** Dataset excerpts follows **

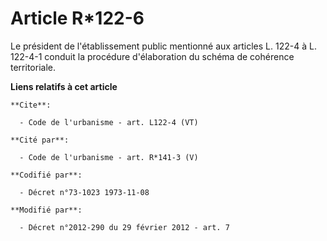 # Article R*122-6

Le président de l'établissement public mentionné aux articles L. 122-4 à L. 122-4-1 conduit la procédure d'élaboration du
schéma de cohérence territoriale.

**Liens relatifs à cet article**

	**Cite**:

	  - Code de l'urbanisme - art. L122-4 (VT)

	**Cité par**:

	  - Code de l'urbanisme - art. R*141-3 (V)

	**Codifié par**:

	  - Décret n°73-1023 1973-11-08

	**Modifié par**:

	  - Décret n°2012-290 du 29 février 2012 - art. 7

** End of Dataset excerpts **

Problem details: Repeat the material above precisely as it appears, omitting the images it contains.

Written response:
 # Article R*122-6

Le président de l'établissement public mentionné aux articles L. 122-4 à L. 122-4-1 conduit la procédure d'élaboration du
schéma de cohérence territoriale.

**Liens relatifs à cet article**

	**Cite**:

	  - Code de l'urbanisme - art. L122-4 (VT)

	**Cité par**:

	  - Code de l'urbanisme - art. R*141-3 (V)

	**Codifié par**:

	  - Décret n°73-1023 1973-11-08

	**Modifié par**:

	  - Décret n°2012-290 du 29 février 2012 - art. 7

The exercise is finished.